Tally the lines of the data that include the word "作供养已" and state the total, nothing else.
■ ■ ■ ■ ■
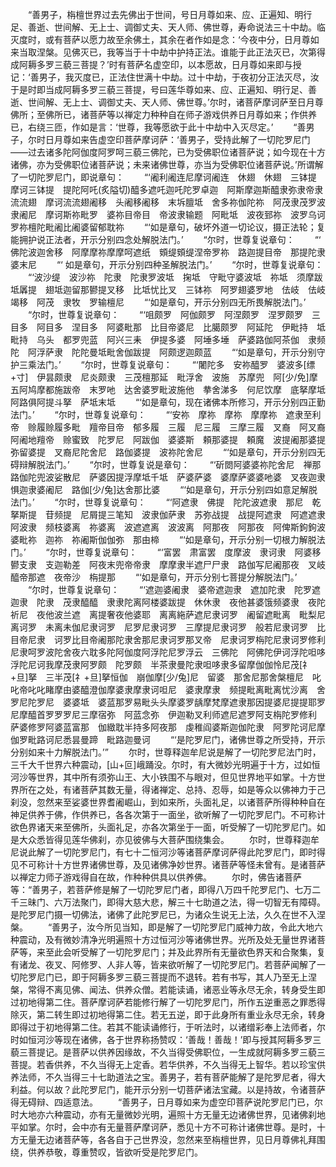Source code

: <!-- { "loadSidebar": true } -->
　　“善男子，栴檀世界过去先佛出于世间，号日月尊如来、应、正遍知、明行足、善逝、世间解、无上士、调御丈夫、天人师、佛世尊，寿命说法三十中劫。临灭度时，或有菩萨以愿力故至余佛土，其余在者作如是念：‘今夜中分，日月尊如来当取涅槃。见佛灭已，我等当于十中劫中护持正法。谁能于此正法灭已，次第得成阿耨多罗三藐三菩提？’时有菩萨名虚空印，以本愿故，日月尊如来即与授记：‘善男子，我灭度已，正法住世满十中劫。过十中劫，于夜初分正法灭尽，汝于是时即当成阿耨多罗三藐三菩提，号曰莲华尊如来、应、正遍知、明行足、善逝、世间解、无上士、调御丈夫、天人师、佛世尊。’尔时，诸菩萨摩诃萨至日月尊佛所；至佛所已，诸菩萨等以禅定力种种自在师子游戏供养日月尊如来；作供养已，右绕三匝，作如是言：‘世尊，我等愿欲于此十中劫中入灭尽定。’
　　“善男子，尔时日月尊如来告虚空印菩萨摩诃萨：‘善男子，受持此解了一切陀罗尼门——过去诸多陀阿伽度阿罗呵三藐三佛陀，已为受佛职位诸菩萨说；如今现在十方诸佛，亦为受佛职位诸菩萨说；未来诸佛世尊，亦当为受佛职位诸菩萨说。’所谓解了一切陀罗尼门，即说章句：
　　“‘阇利阇连尼摩诃阇连　休翅　休翅　三钵提　摩诃三钵提　提陀阿吒(炙隘切)醯多遮吒迦吒陀罗卓迦　阿斯摩迦斯醯隶弥隶帝隶　流流翅　摩诃流流翅阇移　头阇移阇移　末坼膻坻　舍多祢伽陀祢　阿茂隶茂罗波隶阇尼　摩诃斯祢毗罗　婆祢目帝目　帝波隶输题　阿毗坻　波夜郅祢　波罗乌诃罗祢檀陀毗阇比阇婆留郁耽祢
　　“‘如是章句，破坏外道一切论议，摄正法轮；复能拥护说正法者，开示分别四念处解脱法门。’
　　“尔时，世尊复说章句：
　　“‘
佛陀波迦舍移　阿摩摩祢摩摩呵遮纸　頞缇頞缇涅帝罗祢　路迦提目帝　那提陀隶婆末尼
　　“‘
如是章句，开示分别四种圣解脱法门。’
　　“尔时，世尊复说章句：
　　“‘波沙缇　波沙祢　陀隶　陀隶罗波坻　掬坻　守毗守婆波坻　祢坻　须摩跋坻羼提　翅坻迦留那鬰提叉移　比坻忧比叉　三钵祢　阿罗翅婆罗地　佉岐　佉岐竭移　阿茂　隶牧　罗输檀尼
　　“‘如是章句，开示分别四无所畏解脱法门。’
　　“尔时，世尊复说章句：
　　“‘咀颇罗　阿伽颇罗　阿涅颇罗　涅罗颇罗　三目多　阿目多　涅目多　阿婆毗那　比目帝婆尼　比臈颇罗　阿延陀　伊毗持　坻毗持　乌头　都罗兜蓝　阿兴三耒　伊提多婆　阿埵多埵　萨婆路伽阿茶伽　隶频陀　阿浮萨隶　陀陀曼坻毗舍伽跋提　阿颇逻迦颇蓝
　　“‘如是章句，开示分别守护三乘法门。’
　　“尔时，世尊复说章句：
　　“‘闍陀多　安祢醯罗　婆波多[缥+寸]　伊昙颇隶　尼炎颇隶　三茂檀那延　毗浮舍　波施　苏摩兜　阿[少/免]摩五阿鸠摩都施跋帝　末罗吔　达舍婆罗毗波施他　拲舍涕多　何尼饮摩　底拏摩坻　阿路俱阿提斗拏　萨坻末坻
　　“‘如是章句，现在诸佛本所修习，开示分别四正勤法门。’
　　“尔时，世尊复说章句：
　　“‘安祢　摩祢　摩祢　摩摩祢　遮隶至利帝　赊履赊履多毗　羶帝目帝　郁多履　三履　尼三履　三摩三履　叉裔　阿叉裔　阿阇地羶帝　赊蜜致　陀罗尼　阿跋伽　婆婆斯　頼那婆提　頼魔　波提阇那婆提　弥留婆提　叉裔尼陀舍尼　路伽婆提　波祢陀舍尼
　　“‘如是章句，开示分别四无碍辩解脱法门。’
　　“尔时，世尊复说是章句：
　　“‘斫閦阿婆婆祢陀舍尼　禅那路伽陀兜波娑散尼　萨婆因提浮摩坻千坻　萨婆萨婆　婆摩萨婆婆吔婆　叉夜迦隶　惧迦隶婆阇尼　路伽[少/兔]达舍那比婆
　　“‘如是章句，开示分别四如意足解脱法门。’
　　“尔时，世尊复说章句：
　　“‘阿遮隶　佛提　陀陀波遮隶　那尼　乾拏斯提　苷频提　尼屑提三笔知　波隶伽萨隶　苏弥战提　战提阿遮隶　阿遮遮隶　阿波隶　频枝婆离　祢婆离　波遮遮离　波波离　阿那夜　阿那夜　阿俾斯鉤鉤波婆毗祢　迦祢　祢阇斯伽伽弥　那由楴
　　“‘如是章句，开示分别一切根力解脱法门。’
　　“尔时，世尊复说章句：
　　“‘富罢　肃富罢　度摩波　隶诃隶　阿婆移　鬰支隶　支迦勒差　阿夜末兜帝帝隶　摩摩隶半遮尸尸隶　路伽写尼阇那夜　叉岐醯帝那遮　夜帝沙　栴提那
　　“‘如是章句，开示分别七菩提分解脱法门。’
　　“尔时，世尊复说章句：
　　“‘遮迦婆阇隶　婆帝遮迦隶　遮加陀隶　陀罗遮迦隶　陀隶　茂隶醯醯　隶隶陀离阿楼婆跋提　休休隶　夜他甚婆饿频婆隶　夜陀祈尼　夜他波兰遮　离提奢夜他婆耶　离离絁萨遮尼隶诃罗　阇留遮毗离　毗梨尼离诃罗　未离未伽尼隶诃罗　尼罗尼隶诃罗　三摩提尼隶诃罗　般若尼隶诃罗　比目帝尼隶　诃罗比目帝阇那陀隶舍那尼隶诃罗那叉帝　尼隶诃罗栴陀尼隶诃罗修利尼隶呵罗波陀舍夜六耽多陀阿伽度阿浮陀尼罗浮云　三佛陀　阿佛陀伊诃浮陀呾哆浮陀尼诃我摩茂隶阿罗颇　陀罗颇　半茶隶曼陀隶呾哆隶多留摩伽伽怜尼茂[礻+旦]拏　三半茂[礻+旦]拏恒伽　崩伽摩[少/兔]尼　留婆　那舍尼那舍槃檀尼　叱叱帝叱叱睹摩由婆醯澄伽摩婆隶摩隶诃呾尼　婆隶摩隶　频提毗离毗离忧沙离　舍罗尼陀罗尼　婆婆坻　婆蓝那罗易毗头头摩婆罗龋摩梵摩遮隶那因提婆尼提提耶罗尼摩醯首罗罗罗尼三摩宿弥　阿蓝念弥　伊迦勒叉利师遮尼遮罗阿支栴陀罗修利　萨婆修罗阿婆蓝富那　伽緻耽半持多阿夜那　虔稚阎婆斯迦伽陀隶　阿罗陀诃尼摩伽罗毗路诃尼悉昙曼蹄　毗路迦曼诃
　　“‘是陀罗尼门，诸佛世尊之所受持，开示分别如来十力解脱法门。’”
　　尔时，世尊释迦牟尼说是解了一切陀罗尼法门时，三千大千世界六种震动，[山+叵]峨踊没。尔时，有大微妙光明遍于十方，过如恒河沙等世界，其中所有须弥山王、大小铁围不与眼对，但见世界地平如掌。十方世界所在之处，有诸菩萨其数无量，得诸禅定、总持、忍辱，如是等众以佛神力于己刹没，忽然来至娑婆世界耆阇崛山，到如来所，头面礼足，以诸菩萨所得种种自在神足供养于佛，作供养已，各各次第于一面坐，欲听解了一切陀罗尼门。不可称计欲色界诸天来至佛所，头面礼足，亦各次第坐于一面，听受解了一切陀罗尼门。如是大众悉皆得见莲华佛刹，亦见彼佛与大菩萨围绕集会。
　　尔时，世尊释迦牟尼说此解了一切陀罗尼门，有七十二恒河沙等诸菩萨摩诃萨得此陀罗尼门，即时得见不可称计十方世界诸佛世尊，及见诸佛净妙世界。诸菩萨等怪未曾有。是诸菩萨以禅定力师子游戏得自在故，作种种供具以供养佛。
　　尔时，佛告诸菩萨等：“善男子，若菩萨修是解了一切陀罗尼门者，即得八万四千陀罗尼门、七万二千三昧门、六万法聚门，即得大慈大悲，解三十七助道之法，得一切智无有障碍。是陀罗尼门摄一切佛法，诸佛了此陀罗尼已，为诸众生说无上法，久久在世不入涅槃。
　　“善男子，汝今所见当知，即是解了一切陀罗尼门威神力故，令此大地六种震动，及有微妙清净光明遍照十方过恒河沙等诸佛世界。光所及处无量世界诸菩萨等，来至此会听受解了一切陀罗尼门；并及此界所有无量欲色界天和合聚集，复有诸龙、夜叉、阿修罗、人非人等，皆来欲听解了一切陀罗尼门。若菩萨闻解了一切陀罗尼门已，即于阿耨多罗三藐三菩提而不退转。若有书写，其人乃至无上涅槃，常得不离见佛、闻法、供养众僧。若能读诵，诸恶业等永尽无余，转身受生即过初地得第二住。菩萨摩诃萨若能修行解了一切陀罗尼门，所作五逆重恶之罪悉得除灭，第二转生即过初地得第二住。若无五逆，即于此身所有重业永尽无余，转身即得过于初地得第二住。若其不能读诵修行，于听法时，以诸缯彩奉上法师者，尔时如恒河沙等现在诸佛，各于世界称扬赞叹：‘善哉！善哉！’即与授其阿耨多罗三藐三菩提记。是菩萨以供养因缘故，不久当得受佛职位，一生成就阿耨多罗三藐三菩提。若香供养，不久当得无上定香。若华供养，不久当得无上智华。若以珍宝供养法师，不久当得三十七助道法之宝。善男子，若有菩萨能解了是陀罗尼者，得大利益。何以故？此陀罗尼门，能开示分别一切菩萨诸法宝藏。以是持故，令诸菩萨得无碍辩、四适意法。
　　“善男子，日月尊如来为虚空印菩萨说陀罗尼门已，尔时大地亦六种震动，亦有无量微妙光明，遍照十方无量无边诸佛世界，见诸佛刹地平如掌。尔时，会中亦有无量菩萨摩诃萨，悉见十方不可称计诸佛世尊。是时，十方无量无边诸菩萨等，各各自于己世界没，忽然来至栴檀世界，见日月尊佛礼拜围绕，供养恭敬，尊重赞叹，皆欲听受是陀罗尼门。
■ ■ ■ ■ ■
* Output for this exercise
2